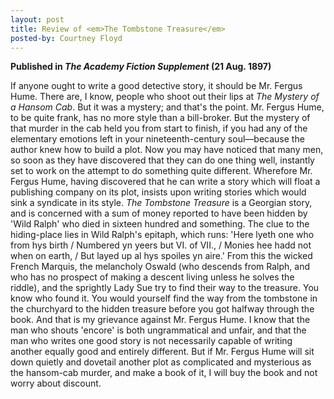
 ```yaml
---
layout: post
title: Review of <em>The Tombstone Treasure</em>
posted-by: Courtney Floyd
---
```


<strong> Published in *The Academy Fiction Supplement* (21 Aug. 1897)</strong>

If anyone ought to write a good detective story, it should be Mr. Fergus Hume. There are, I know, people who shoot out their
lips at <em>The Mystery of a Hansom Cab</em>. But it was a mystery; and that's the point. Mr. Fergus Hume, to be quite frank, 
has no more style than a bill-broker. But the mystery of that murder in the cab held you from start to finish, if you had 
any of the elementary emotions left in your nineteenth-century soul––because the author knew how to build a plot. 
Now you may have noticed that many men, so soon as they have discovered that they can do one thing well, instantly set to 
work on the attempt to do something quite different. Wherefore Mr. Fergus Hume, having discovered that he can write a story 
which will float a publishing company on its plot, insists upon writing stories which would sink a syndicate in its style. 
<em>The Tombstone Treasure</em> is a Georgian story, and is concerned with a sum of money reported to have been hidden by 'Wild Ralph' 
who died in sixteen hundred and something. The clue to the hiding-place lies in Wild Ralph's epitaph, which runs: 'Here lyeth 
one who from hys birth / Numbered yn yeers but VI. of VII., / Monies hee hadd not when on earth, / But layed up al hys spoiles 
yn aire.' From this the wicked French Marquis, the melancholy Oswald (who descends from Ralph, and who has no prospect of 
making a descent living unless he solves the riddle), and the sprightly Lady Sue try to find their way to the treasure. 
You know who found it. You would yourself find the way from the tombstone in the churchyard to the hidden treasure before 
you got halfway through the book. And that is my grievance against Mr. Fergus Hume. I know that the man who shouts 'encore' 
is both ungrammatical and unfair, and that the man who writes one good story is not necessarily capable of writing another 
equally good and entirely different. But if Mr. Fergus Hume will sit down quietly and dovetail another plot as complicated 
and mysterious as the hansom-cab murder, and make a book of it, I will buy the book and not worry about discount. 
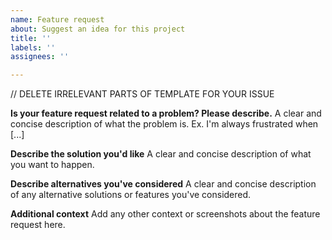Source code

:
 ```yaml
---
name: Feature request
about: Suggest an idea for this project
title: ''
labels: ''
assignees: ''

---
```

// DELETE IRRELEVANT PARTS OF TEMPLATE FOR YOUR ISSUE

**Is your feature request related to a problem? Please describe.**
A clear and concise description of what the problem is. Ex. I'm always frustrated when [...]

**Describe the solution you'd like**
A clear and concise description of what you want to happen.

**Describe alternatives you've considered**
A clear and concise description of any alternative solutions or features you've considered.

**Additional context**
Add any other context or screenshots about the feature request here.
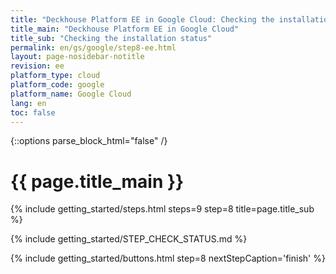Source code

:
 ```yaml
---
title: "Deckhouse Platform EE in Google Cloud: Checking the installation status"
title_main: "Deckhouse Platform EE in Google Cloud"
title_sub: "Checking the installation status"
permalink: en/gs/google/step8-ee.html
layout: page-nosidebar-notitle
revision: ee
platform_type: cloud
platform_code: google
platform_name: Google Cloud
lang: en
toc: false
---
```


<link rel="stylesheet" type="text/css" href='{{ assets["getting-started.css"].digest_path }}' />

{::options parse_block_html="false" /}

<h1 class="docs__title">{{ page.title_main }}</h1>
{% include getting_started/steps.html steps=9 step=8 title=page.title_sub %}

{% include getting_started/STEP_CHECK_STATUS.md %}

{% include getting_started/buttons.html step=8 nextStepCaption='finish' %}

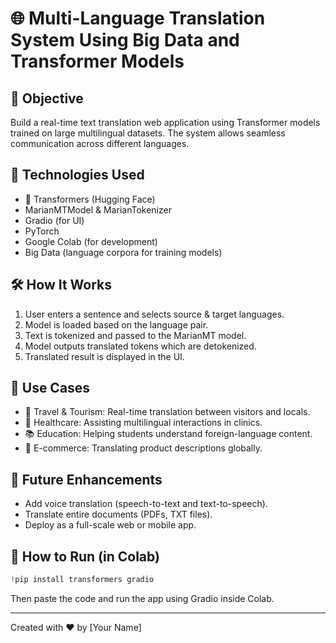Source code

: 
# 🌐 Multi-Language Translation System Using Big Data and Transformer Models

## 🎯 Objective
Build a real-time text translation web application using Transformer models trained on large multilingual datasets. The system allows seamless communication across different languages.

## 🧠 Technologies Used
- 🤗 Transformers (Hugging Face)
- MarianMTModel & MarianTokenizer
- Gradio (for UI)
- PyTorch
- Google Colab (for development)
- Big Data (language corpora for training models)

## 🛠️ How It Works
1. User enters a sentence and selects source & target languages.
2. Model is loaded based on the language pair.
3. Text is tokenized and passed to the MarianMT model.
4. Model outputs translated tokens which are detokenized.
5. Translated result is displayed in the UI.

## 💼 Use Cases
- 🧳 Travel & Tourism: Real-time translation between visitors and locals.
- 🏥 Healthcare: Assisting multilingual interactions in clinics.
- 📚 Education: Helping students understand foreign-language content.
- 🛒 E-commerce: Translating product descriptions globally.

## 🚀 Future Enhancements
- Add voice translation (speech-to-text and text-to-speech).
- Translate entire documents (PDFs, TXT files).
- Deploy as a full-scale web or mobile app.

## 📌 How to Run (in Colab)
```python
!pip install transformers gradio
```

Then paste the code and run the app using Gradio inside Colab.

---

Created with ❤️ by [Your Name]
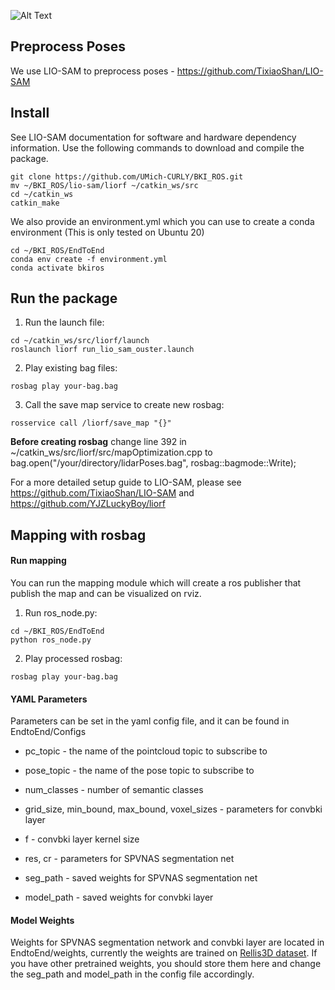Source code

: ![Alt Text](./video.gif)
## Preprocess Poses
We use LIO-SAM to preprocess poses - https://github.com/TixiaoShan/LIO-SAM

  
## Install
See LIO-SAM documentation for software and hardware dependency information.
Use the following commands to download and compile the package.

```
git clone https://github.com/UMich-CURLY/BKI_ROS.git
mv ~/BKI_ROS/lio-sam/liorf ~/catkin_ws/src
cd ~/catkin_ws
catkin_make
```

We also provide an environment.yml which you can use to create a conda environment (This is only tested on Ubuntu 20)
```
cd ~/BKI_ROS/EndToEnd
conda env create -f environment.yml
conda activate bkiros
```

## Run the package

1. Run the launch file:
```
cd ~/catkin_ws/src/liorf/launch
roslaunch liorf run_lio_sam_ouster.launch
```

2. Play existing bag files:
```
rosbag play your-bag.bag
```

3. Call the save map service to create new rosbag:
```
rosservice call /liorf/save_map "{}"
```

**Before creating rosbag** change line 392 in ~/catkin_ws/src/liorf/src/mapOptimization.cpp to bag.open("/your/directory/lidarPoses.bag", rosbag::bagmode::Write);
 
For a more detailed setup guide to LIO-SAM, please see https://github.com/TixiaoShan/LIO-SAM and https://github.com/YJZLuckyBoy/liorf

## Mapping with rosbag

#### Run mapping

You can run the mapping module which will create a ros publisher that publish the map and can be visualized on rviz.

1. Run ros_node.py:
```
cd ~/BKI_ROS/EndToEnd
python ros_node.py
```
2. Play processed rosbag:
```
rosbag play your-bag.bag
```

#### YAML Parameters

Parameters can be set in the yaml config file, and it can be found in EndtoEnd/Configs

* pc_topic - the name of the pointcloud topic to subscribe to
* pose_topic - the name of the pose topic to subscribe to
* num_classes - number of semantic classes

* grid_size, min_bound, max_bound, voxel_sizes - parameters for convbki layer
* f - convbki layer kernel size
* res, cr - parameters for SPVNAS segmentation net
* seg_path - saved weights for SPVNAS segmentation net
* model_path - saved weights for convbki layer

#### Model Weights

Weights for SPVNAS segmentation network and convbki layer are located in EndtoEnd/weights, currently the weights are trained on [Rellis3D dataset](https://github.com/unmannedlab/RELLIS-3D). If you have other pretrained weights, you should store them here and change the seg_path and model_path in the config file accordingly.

...

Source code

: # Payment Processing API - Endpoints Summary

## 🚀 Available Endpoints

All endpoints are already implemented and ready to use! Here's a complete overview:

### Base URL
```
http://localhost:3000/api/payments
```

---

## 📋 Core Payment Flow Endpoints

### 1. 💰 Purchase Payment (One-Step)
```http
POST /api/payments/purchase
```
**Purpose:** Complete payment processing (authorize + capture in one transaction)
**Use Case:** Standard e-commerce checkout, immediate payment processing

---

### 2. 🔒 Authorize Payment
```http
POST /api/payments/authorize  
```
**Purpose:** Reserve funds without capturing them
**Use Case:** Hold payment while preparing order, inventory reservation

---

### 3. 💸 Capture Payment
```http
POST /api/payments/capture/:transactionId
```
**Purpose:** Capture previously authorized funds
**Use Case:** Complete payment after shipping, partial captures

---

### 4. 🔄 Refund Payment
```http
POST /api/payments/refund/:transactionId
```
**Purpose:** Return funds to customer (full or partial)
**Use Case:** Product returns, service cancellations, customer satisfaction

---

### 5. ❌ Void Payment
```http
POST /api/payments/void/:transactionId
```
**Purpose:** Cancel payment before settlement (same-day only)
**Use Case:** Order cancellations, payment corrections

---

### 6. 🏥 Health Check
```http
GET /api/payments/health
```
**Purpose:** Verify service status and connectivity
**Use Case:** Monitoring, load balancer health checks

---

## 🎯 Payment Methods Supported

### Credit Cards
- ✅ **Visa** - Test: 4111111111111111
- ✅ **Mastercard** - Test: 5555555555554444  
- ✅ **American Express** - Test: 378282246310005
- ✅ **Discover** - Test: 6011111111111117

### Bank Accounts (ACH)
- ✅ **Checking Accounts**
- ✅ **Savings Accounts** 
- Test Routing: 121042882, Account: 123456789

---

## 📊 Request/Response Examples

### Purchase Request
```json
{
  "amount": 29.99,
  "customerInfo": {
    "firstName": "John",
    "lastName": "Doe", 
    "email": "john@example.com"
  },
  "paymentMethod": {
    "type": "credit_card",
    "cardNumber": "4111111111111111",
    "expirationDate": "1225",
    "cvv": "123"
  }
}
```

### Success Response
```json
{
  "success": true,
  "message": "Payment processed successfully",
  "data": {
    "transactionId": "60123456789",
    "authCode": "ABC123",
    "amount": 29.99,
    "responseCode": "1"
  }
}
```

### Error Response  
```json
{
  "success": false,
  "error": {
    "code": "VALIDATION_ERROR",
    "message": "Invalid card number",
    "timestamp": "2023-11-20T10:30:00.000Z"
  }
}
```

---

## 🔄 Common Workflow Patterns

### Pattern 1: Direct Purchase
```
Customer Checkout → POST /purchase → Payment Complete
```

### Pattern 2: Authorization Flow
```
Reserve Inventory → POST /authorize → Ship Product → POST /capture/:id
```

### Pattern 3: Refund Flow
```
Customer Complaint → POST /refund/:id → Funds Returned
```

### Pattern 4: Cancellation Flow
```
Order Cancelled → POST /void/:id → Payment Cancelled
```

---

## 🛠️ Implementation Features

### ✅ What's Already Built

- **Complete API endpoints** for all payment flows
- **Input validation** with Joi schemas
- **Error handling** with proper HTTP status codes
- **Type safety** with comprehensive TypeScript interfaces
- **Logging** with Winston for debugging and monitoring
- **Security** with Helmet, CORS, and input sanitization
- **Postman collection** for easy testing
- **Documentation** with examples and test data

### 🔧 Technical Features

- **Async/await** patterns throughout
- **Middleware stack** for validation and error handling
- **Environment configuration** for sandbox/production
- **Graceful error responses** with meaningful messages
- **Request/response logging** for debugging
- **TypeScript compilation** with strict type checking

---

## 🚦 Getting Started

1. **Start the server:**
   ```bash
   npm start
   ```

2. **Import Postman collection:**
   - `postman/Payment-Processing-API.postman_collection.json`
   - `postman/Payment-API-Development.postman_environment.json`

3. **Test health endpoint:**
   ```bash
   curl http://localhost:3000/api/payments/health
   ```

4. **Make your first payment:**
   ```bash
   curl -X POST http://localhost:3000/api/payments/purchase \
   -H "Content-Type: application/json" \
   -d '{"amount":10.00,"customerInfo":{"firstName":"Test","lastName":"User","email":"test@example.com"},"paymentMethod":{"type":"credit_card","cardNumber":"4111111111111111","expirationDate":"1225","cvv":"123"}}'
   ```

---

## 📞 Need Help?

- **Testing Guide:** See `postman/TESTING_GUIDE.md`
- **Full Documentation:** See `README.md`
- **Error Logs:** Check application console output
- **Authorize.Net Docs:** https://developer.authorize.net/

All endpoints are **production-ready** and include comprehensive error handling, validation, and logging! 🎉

*YOUR TASK*
The only acceptable answer is a number: how many lines in the data above hold the word "topic".

*OUTPUT*
2